Enquanto Trump se isola, China estende tapete vermelho a latinos

Crédito: Xu Rui - 23.jan.2018/Xinhua O chanceler chinês, Wang Yi, cumprimenta a presidente do Chile, Michelle Bachelet, em visita a Santiago
O chanceler chinês, Wang Yi, cumprimenta a presidente do Chile, Michelle Bachelet, em visita a Santiago

A China está estendendo o seu mais lustroso tapete vermelho para o Brasil e o conjunto da América Latina: durante reunião na terça-feira (23) com os 33 integrantes da Celac (Comunidade de Estados Latino-Americanos e do Caribe), o chanceler chinês, Wang Yi, propôs estender a todo o grupo a chamada Obor (One Belt, One Road Initiative), que visa aprofundar a cooperação econômica e financeira entre países em desenvolvimento.
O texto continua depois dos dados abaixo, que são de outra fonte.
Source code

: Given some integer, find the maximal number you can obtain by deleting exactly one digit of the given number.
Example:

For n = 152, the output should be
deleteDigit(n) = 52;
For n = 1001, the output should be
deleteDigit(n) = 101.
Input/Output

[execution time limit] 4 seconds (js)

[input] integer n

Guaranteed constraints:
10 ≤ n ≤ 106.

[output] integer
Definir assim burocraticamente a iniciativa chinesa é ficar muito, mas muito longe, do seu verdadeiro significado: trata-se de um projeto ciclópico, "um Plano Marshall em tempos de paz", como o define a diplomacia brasileira.

O Plano Marshall foi lançado pelos EUA ao término da Segunda Guerra Mundial (1939-45) e permitiu que a Europa se erguesse dos escombros do conflito —e de quebra evitou que o comunismo avançasse também sobre a Europa Ocidental.
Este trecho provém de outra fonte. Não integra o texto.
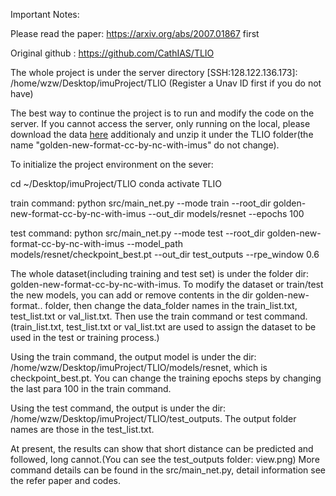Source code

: Important Notes:

Please read the paper: https://arxiv.org/abs/2007.01867 first

Original github : https://github.com/CathIAS/TLIO

The whole project is under the server directory [SSH:128.122.136.173]:  /home/wzw/Desktop/imuProject/TLIO
(Register a Unav ID first if you do not have)

The best way to continue the project is to run and modify the code on the server.
If you cannot access the server, only running on the local, please download the data [here](https://drive.google.com/file/d/10Bc6R-s0ZLy9OEK_1mfpmtDg3jIu8X6g/view?usp=share_link) additionaly and unzip it under the TLIO folder(the name "golden-new-format-cc-by-nc-with-imus" do not change). 

To initialize the project environment on the sever:

cd ~/Desktop/imuProject/TLIO
conda activate TLIO


train command:
python src/main_net.py --mode train --root_dir golden-new-format-cc-by-nc-with-imus --out_dir models/resnet --epochs 100

test command: 
python src/main_net.py --mode test --root_dir golden-new-format-cc-by-nc-with-imus --model_path models/resnet/checkpoint_best.pt --out_dir test_outputs --rpe_window 0.6

The whole dataset(including training and test set) is under the folder dir:  golden-new-format-cc-by-nc-with-imus. To modify the dataset or train/test the new models, you can add or remove contents in the dir golden-new-format.. folder, then change the data_folder names in the train_list.txt, test_list.txt or val_list.txt. Then use the train command or test command.(train_list.txt, test_list.txt or val_list.txt are used to assign the dataset to be used in the test or training process.)

Using the train command, the output model is under the dir: /home/wzw/Desktop/imuProject/TLIO/models/resnet, which is checkpoint_best.pt.
You can change the training epochs steps by changing the last para 100 in the train command.

Using the test command, the output is under the dir:  /home/wzw/Desktop/imuProject/TLIO/test_outputs. The output folder names are those in the test_list.txt. 

At present, the results can show that short distance can be predicted and followed, long cannot.(You can see the test_outputs folder: view.png) 
More command details can be found in the src/main_net.py, detail information see the refer paper and codes.

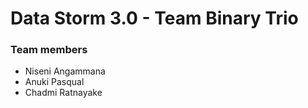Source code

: # Data Storm 3.0 - Team Binary Trio

### Team members

* Niseni Angammana
* Anuki Pasqual
* Chadmi Ratnayake
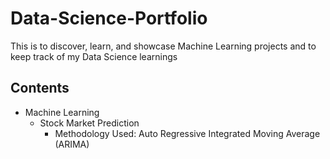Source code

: # Data-Science-Portfolio
This is to discover, learn, and showcase Machine Learning projects and to keep track of my Data Science learnings

## Contents
   * Machine Learning
     - Stock Market Prediction
       - Methodology Used:  Auto Regressive Integrated Moving Average (ARIMA)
A iniciativa chinesa foi anunciada em 2013, pelo presidente Xi Jinping, visando a criação de uma rede de rodovias, ferrovias, oleodutos e serviços públicos (de eletricidade, por exemplo), que ligariam um punhado de países, mundo afora. Inclui ainda ligações marítimas.

O "New York Times" chegou a calcular em US$ 1 trilhão o total de recursos de que os chineses disporiam para financiar a Obor (cerca de 55% do tamanho da economia brasileira). Mas ela é mais do que um projeto de desenvolvimento.
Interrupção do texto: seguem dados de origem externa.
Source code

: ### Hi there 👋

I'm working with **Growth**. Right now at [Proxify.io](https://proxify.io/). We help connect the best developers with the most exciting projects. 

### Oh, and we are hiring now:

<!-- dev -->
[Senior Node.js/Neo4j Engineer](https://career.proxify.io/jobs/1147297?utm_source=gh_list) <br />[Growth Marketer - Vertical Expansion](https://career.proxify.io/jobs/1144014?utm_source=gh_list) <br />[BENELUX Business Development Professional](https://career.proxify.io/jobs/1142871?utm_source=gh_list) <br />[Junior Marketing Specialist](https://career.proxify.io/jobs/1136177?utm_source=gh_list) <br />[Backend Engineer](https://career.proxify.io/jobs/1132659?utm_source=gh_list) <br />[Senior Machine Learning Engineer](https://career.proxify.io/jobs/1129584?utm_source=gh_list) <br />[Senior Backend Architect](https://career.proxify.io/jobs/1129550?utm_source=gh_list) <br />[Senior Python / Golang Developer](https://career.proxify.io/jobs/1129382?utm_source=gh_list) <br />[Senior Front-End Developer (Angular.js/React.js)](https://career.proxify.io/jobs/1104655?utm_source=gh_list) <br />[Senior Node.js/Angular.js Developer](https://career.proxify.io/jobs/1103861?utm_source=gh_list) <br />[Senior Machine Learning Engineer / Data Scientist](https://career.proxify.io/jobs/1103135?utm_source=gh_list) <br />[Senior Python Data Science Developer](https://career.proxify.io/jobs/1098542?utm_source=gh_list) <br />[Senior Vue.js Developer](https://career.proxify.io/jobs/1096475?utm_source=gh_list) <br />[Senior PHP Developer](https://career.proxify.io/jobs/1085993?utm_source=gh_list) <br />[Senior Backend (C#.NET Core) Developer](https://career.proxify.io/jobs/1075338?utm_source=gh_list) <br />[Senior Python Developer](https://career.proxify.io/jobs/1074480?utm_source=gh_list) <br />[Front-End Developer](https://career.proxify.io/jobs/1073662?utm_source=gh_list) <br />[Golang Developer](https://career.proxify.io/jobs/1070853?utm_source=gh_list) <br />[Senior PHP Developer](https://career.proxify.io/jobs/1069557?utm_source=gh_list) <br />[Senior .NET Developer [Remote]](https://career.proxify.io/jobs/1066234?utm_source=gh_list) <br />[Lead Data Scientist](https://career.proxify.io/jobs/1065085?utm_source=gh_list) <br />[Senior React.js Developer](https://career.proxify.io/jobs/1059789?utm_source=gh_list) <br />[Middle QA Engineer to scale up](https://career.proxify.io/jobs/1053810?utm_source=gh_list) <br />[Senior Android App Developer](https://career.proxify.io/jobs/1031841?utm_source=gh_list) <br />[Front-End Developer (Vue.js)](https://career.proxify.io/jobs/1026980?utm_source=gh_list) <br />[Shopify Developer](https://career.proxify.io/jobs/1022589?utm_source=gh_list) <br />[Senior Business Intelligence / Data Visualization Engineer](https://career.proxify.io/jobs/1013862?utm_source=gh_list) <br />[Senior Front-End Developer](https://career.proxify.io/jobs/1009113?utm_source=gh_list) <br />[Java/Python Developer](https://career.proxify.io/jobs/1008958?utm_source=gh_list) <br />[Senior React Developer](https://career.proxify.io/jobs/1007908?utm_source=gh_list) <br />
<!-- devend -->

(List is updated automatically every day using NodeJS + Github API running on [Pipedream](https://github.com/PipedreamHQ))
"Seu objetivo é criar a maior plataforma mundial para cooperação econômica, incluindo coordenação política, comércio e cooperação financeira, social e cultural", escreveu Tian Jinchen, da Comissão chinesa de Desenvolvimento e Reforma, para uma publicação da consultoria McKinsey.

No caso específico da América Latina, a proposta agora apresentada é uma suculenta complementação da já relativamente antiga ofensiva chinesa sobre a região.

O Brasil é o maior beneficiário dessa ofensiva: capturou, por exemplo, 55% do investimento direto chinês na América Latina (ou US$ 65,5 bilhões) entre 2005 e 2016, conforme dados que a Cepal (Comissão Econômica para a América Latina e o Caribe) levantou para a reunião da Celac com os chineses.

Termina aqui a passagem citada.